_Aim of the exercise_.
Tell me, please, how many lines in the records below include the word "Instruction". Give no more than the number.

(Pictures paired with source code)
....

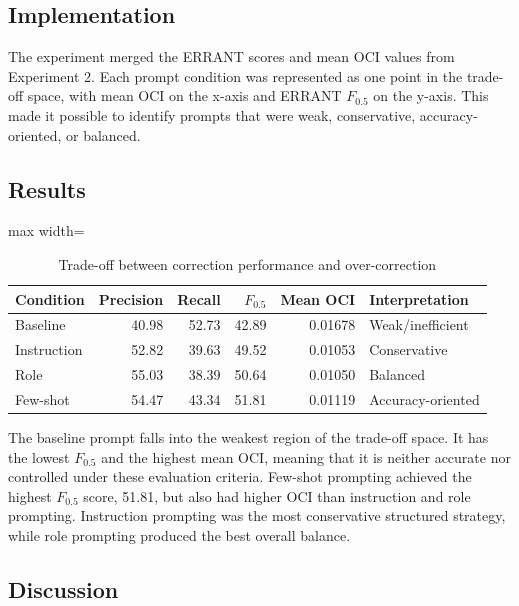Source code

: \subsection{Implementation}

The experiment merged the ERRANT scores and mean OCI values from Experiment 2. Each prompt condition was represented as one point in the trade-off space, with mean OCI on the x-axis and ERRANT $F_{0.5}$ on the y-axis. This made it possible to identify prompts that were weak, conservative, accuracy-oriented, or balanced.

\subsection{Results}

\begin{table}[htbp]
    \centering
    \caption{Trade-off between correction performance and over-correction}
    \label{tab:exp5_tradeoff}
    \renewcommand{\arraystretch}{1.15}
    \begin{adjustbox}{max width=\textwidth}
    \begin{tabular}{lrrrrl}
        \toprule
        \textbf{Condition} & \textbf{Precision} & \textbf{Recall} & \textbf{$F_{0.5}$} & \textbf{Mean OCI} & \textbf{Interpretation} \\
        \midrule
        Baseline    & 40.98 & 52.73 & 42.89 & 0.01678 & Weak/inefficient \\
        Instruction & 52.82 & 39.63 & 49.52 & 0.01053 & Conservative \\
        Role        & 55.03 & 38.39 & 50.64 & 0.01050 & Balanced \\
        Few-shot    & 54.47 & 43.34 & 51.81 & 0.01119 & Accuracy-oriented \\
        \bottomrule
    \end{tabular}
    \end{adjustbox}
\end{table}

The baseline prompt falls into the weakest region of the trade-off space. It has the lowest $F_{0.5}$ and the highest mean OCI, meaning that it is neither accurate nor controlled under these evaluation criteria. Few-shot prompting achieved the highest $F_{0.5}$ score, 51.81, but also had higher OCI than instruction and role prompting. Instruction prompting was the most conservative structured strategy, while role prompting produced the best overall balance.

\subsection{Discussion}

....

_Answer area_.
2